El monte arde y lo apagan trabajadores eventuales jugándose el tipo durante jornadas interminables por un sueldo ridículo. En algunos casos, alimentados solo con bocadillos de pan con pan y escasa engañifa. En Zamora una ONG ha tenido que ir a darles de comer, como si fuesen refugiados de alguna guerra, como si no fuesen servidores públicos. En Madrid otro trabajador, un subcontratado por todo un mes, murió mientras limpiaba las calles con 42 grados a la sombra y uniforme de plástico. Esto no es culpa de nadie, al menos no del ayuntamiento, según el alcalde. No sé de qué material está hecha la cara de este señor, si de poliéster o de cemento armado.
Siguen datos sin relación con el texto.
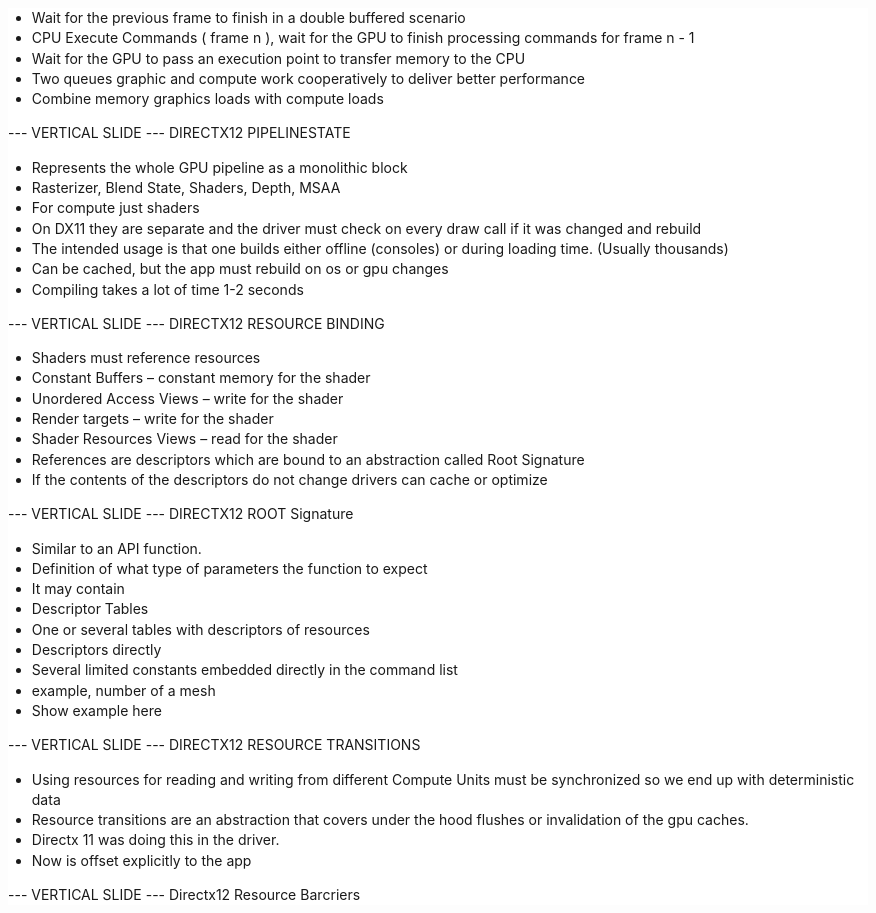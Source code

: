 *  Wait for the previous frame to finish in a double buffered scenario
*  CPU Execute Commands ( frame n ), wait for the GPU to finish processing commands for frame n - 1
*  Wait for the GPU to pass an execution point to transfer memory to the CPU
*  Two queues graphic and compute work cooperatively to deliver better performance
*  Combine memory graphics loads with compute loads

--- VERTICAL SLIDE ---
DIRECTX12 PIPELINESTATE
*  Represents the whole GPU pipeline as a monolithic block
*  Rasterizer, Blend State, Shaders, Depth, MSAA
*  For compute just shaders
*  On DX11 they are separate and the driver must check on every draw call if it was changed and rebuild
*  The intended usage is that one builds either offline (consoles) or during loading time.  (Usually thousands)
*  Can be cached, but the app must rebuild on os or gpu changes
*  Compiling takes a lot of time 1-2 seconds

--- VERTICAL SLIDE ---
DIRECTX12 RESOURCE BINDING

*  Shaders must reference resources
*  Constant Buffers – constant memory for the shader
*  Unordered Access Views – write for the shader
*  Render targets – write for the shader
*  Shader Resources Views – read for the shader
*  References are descriptors which are bound to an abstraction called Root Signature
*  If the contents of the descriptors do not change drivers can cache or optimize

--- VERTICAL SLIDE ---
DIRECTX12 ROOT Signature

*  Similar to an API function. 
*  Definition of what type of parameters the function to expect
*  It may contain
*  Descriptor Tables
*  One or several tables with descriptors of resources
*  Descriptors directly
*  Several limited constants embedded directly in the command list
*  example, number of a mesh
*  Show example here

--- VERTICAL SLIDE ---
DIRECTX12 RESOURCE TRANSITIONS  

*  Using resources for reading and writing from different Compute Units must be synchronized so we end up with deterministic data
*  Resource transitions are an abstraction that covers under the hood flushes or invalidation of the gpu caches.
*  Directx 11 was doing this in the driver.
*  Now is offset explicitly to the app

--- VERTICAL SLIDE ---
Directx12 Resource Barсriers
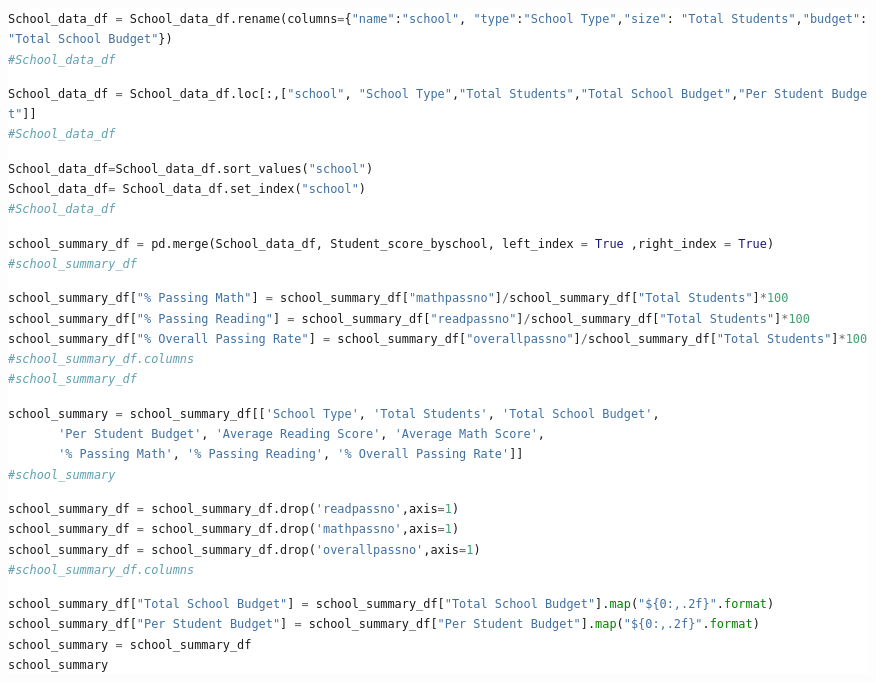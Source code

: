 
```python
School_data_df = School_data_df.rename(columns={"name":"school", "type":"School Type","size": "Total Students","budget": "Total School Budget"})
#School_data_df
```


```python
School_data_df = School_data_df.loc[:,["school", "School Type","Total Students","Total School Budget","Per Student Budget"]]
#School_data_df
```


```python
School_data_df=School_data_df.sort_values("school")
School_data_df= School_data_df.set_index("school")
#School_data_df 
```


```python
school_summary_df = pd.merge(School_data_df, Student_score_byschool, left_index = True ,right_index = True)
#school_summary_df
```


```python
school_summary_df["% Passing Math"] = school_summary_df["mathpassno"]/school_summary_df["Total Students"]*100
school_summary_df["% Passing Reading"] = school_summary_df["readpassno"]/school_summary_df["Total Students"]*100
school_summary_df["% Overall Passing Rate"] = school_summary_df["overallpassno"]/school_summary_df["Total Students"]*100
#school_summary_df.columns
#school_summary_df
```


```python
school_summary = school_summary_df[['School Type', 'Total Students', 'Total School Budget',
       'Per Student Budget', 'Average Reading Score', 'Average Math Score',
       '% Passing Math', '% Passing Reading', '% Overall Passing Rate']]
#school_summary
```


```python
school_summary_df = school_summary_df.drop('readpassno',axis=1)
school_summary_df = school_summary_df.drop('mathpassno',axis=1)
school_summary_df = school_summary_df.drop('overallpassno',axis=1)
#school_summary_df.columns
```


```python
school_summary_df["Total School Budget"] = school_summary_df["Total School Budget"].map("${0:,.2f}".format)
school_summary_df["Per Student Budget"] = school_summary_df["Per Student Budget"].map("${0:,.2f}".format)
school_summary = school_summary_df
school_summary
```
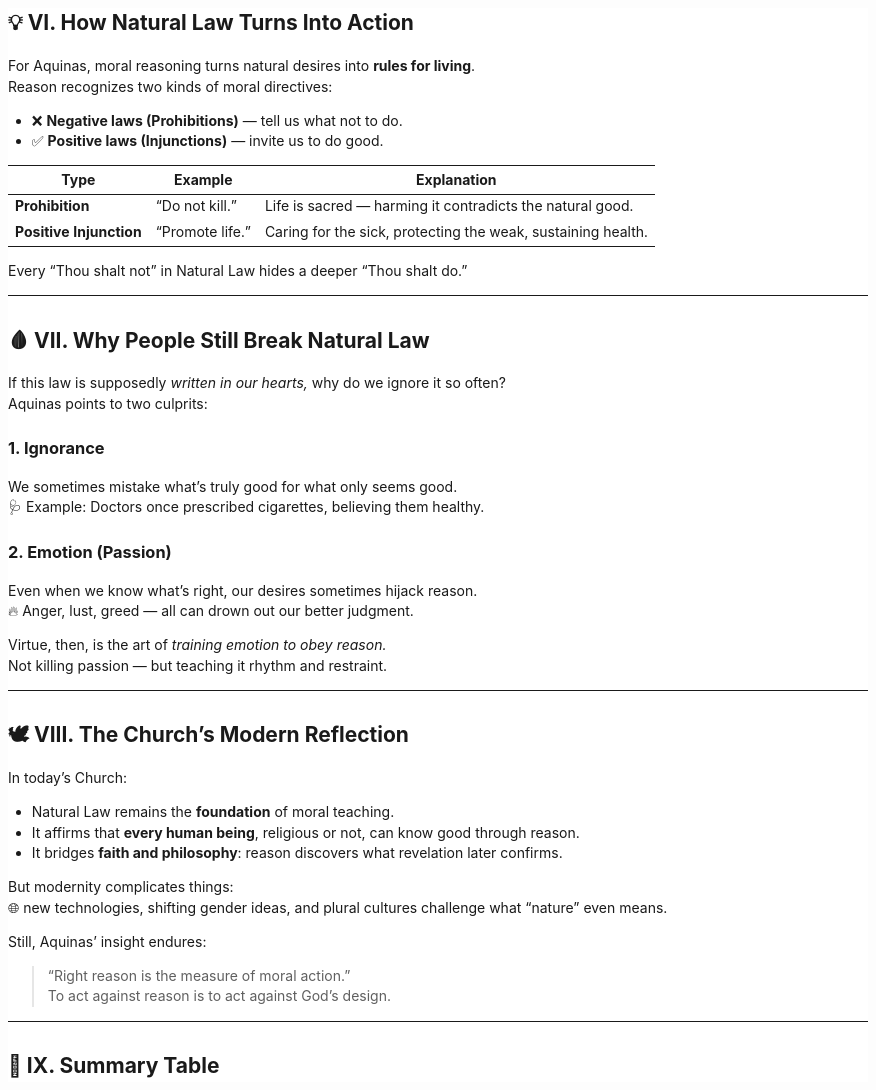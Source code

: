 
## 💡 VI. How Natural Law Turns Into Action  

For Aquinas, moral reasoning turns natural desires into **rules for living**.  
Reason recognizes two kinds of moral directives:

- ❌ **Negative laws (Prohibitions)** — tell us what not to do.  
- ✅ **Positive laws (Injunctions)** — invite us to do good.  

| Type | Example | Explanation |
|-------|----------|-------------|
| **Prohibition** | “Do not kill.” | Life is sacred — harming it contradicts the natural good. |
| **Positive Injunction** | “Promote life.” | Caring for the sick, protecting the weak, sustaining health. |

Every “Thou shalt not” in Natural Law hides a deeper “Thou shalt do.”  

---

## 🩸 VII. Why People Still Break Natural Law  

If this law is supposedly *written in our hearts,* why do we ignore it so often?  
Aquinas points to two culprits:  

### 1. **Ignorance**  
We sometimes mistake what’s truly good for what only seems good.  
🩺 Example: Doctors once prescribed cigarettes, believing them healthy.  

### 2. **Emotion (Passion)**  
Even when we know what’s right, our desires sometimes hijack reason.  
🔥 Anger, lust, greed — all can drown out our better judgment.  

Virtue, then, is the art of *training emotion to obey reason.*  
Not killing passion — but teaching it rhythm and restraint.  

---

## 🕊️ VIII. The Church’s Modern Reflection  

In today’s Church:
- Natural Law remains the **foundation** of moral teaching.  
- It affirms that **every human being**, religious or not, can know good through reason.  
- It bridges **faith and philosophy**: reason discovers what revelation later confirms.  

But modernity complicates things:  
🌐 new technologies, shifting gender ideas, and plural cultures challenge what “nature” even means.  

Still, Aquinas’ insight endures:  
> “Right reason is the measure of moral action.”  
> To act against reason is to act against God’s design.  

---

## 🌺 IX. Summary Table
En el mundo moderno hay un dinero para realizar un trabajo y se va perdiendo por el camino en contratas y subcontratas hasta que queda tan poco que no alcanza para pagarle a la persona que hace el trabajo. ¿Tenemos que pensar que no era un servidor público? ¿A quién servía entonces? Hace mucho calor ahora y dentro de unos meses hará mucho frío, pero las ciudades y pueblos seguirán funcionando de día y de noche gracias a mujeres y hombres que reparten, limpian, arreglan, podan y vigilan, para que el mundo siga dando vueltas.

Pero, qué es eso para la macroeconomía? ¿Ese esfuerzo cotiza en bolsa? No, la bolsa, los mercados, las contratas y las subcontratas están ahí para cobrar un porcentaje de cualquier euro que se mueva. Ésa es su aportación a la sociedad. Hay que intermediar para que lo que cuesta dos acabe costando seis. Curiosa raza la de los comisionistas. Todos somos conscientes de que la vida sería mucho mejor sin ellos, pero proliferan como champiñones. Están en todas partes haciendo milagros, convirtiendo el vino en agua y los tomates de pera, en caviar Beluga. Es lo que tiene vivir en el país de las verduras y los trileros.

La inmensa mayoría de las personas son servidores públicos porque todo el esfuerzo de su trabajo repercute en el bienestar social. Todos aportamos nuestro granito, chino, o piedra, a la montaña de arena de la sociedad. Bueno, todos no. Otros, los listos, se van llevando a casa la montaña grano a grano, cafetal a cafetal. Son los trabajos más humildes, los invisibles, los que son esenciales de verdad y siempre son los peor considerados ¿Qué sería de nosotros sin los jornaleros, los de aquí o los inmigrantes?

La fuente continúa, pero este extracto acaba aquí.